━━ Data under study
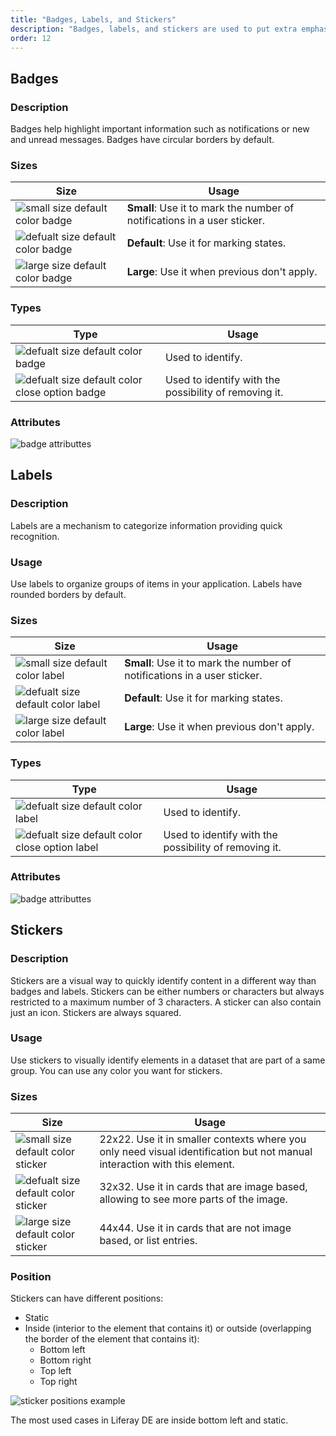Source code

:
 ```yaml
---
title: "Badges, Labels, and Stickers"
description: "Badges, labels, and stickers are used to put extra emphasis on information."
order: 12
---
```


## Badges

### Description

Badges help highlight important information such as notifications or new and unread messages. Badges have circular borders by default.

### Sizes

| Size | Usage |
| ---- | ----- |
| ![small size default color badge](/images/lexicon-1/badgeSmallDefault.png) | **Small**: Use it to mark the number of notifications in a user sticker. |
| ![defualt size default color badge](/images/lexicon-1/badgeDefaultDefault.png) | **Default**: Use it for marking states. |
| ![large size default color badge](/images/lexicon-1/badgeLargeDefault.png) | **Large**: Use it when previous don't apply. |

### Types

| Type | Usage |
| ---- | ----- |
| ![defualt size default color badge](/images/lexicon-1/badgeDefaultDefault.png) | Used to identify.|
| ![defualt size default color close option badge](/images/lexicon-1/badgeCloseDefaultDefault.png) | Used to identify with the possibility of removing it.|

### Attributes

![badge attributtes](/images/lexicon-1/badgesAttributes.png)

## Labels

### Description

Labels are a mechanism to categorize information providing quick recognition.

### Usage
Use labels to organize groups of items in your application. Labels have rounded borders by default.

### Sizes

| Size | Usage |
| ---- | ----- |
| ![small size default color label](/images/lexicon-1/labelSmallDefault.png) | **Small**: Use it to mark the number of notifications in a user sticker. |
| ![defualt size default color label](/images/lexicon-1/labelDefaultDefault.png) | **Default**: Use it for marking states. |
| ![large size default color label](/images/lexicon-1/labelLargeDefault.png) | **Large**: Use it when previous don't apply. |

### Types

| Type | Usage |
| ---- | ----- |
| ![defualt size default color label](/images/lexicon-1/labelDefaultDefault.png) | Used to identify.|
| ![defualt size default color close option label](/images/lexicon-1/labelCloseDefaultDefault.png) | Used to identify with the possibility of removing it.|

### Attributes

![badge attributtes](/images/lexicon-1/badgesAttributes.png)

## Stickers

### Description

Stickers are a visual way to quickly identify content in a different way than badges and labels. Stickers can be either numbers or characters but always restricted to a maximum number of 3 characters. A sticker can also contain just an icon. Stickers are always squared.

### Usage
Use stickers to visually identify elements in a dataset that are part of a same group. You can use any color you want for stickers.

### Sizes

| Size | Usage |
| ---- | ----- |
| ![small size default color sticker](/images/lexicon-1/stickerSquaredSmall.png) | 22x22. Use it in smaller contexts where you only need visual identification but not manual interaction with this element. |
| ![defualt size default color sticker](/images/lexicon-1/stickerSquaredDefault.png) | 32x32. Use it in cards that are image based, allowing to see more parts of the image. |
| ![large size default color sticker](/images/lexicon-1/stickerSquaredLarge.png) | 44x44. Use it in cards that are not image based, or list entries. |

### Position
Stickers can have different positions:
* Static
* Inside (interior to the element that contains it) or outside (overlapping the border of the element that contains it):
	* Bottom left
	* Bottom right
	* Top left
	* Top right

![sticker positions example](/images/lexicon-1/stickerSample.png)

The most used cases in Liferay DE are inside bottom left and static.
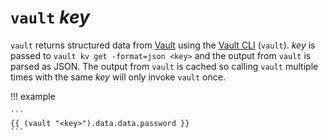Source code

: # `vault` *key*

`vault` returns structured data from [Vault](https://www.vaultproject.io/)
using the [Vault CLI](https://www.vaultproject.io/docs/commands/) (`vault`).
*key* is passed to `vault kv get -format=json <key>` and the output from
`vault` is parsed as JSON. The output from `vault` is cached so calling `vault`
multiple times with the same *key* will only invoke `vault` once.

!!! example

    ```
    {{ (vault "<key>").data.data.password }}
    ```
━━━━
#### Assigned task
Using the records above, extract exactly and only the lines from the one with "list entries. |" through the final line, inclusive, leaving out pictures.

#### Completed exercise
| ![large size default color sticker](/images/lexicon-1/stickerSquaredLarge.png) | 44x44. Use it in cards that are not image based, or list entries. |

### Position
Stickers can have different positions:
* Static
* Inside (interior to the element that contains it) or outside (overlapping the border of the element that contains it):
	* Bottom left
	* Bottom right
	* Top left
	* Top right

![sticker positions example](/images/lexicon-1/stickerSample.png)

The most used cases in Liferay DE are inside bottom left and static.
Source code

: # `vault` *key*

`vault` returns structured data from [Vault](https://www.vaultproject.io/)
using the [Vault CLI](https://www.vaultproject.io/docs/commands/) (`vault`).
*key* is passed to `vault kv get -format=json <key>` and the output from
`vault` is parsed as JSON. The output from `vault` is cached so calling `vault`
multiple times with the same *key* will only invoke `vault` once.

!!! example

    ```
    {{ (vault "<key>").data.data.password }}
    ```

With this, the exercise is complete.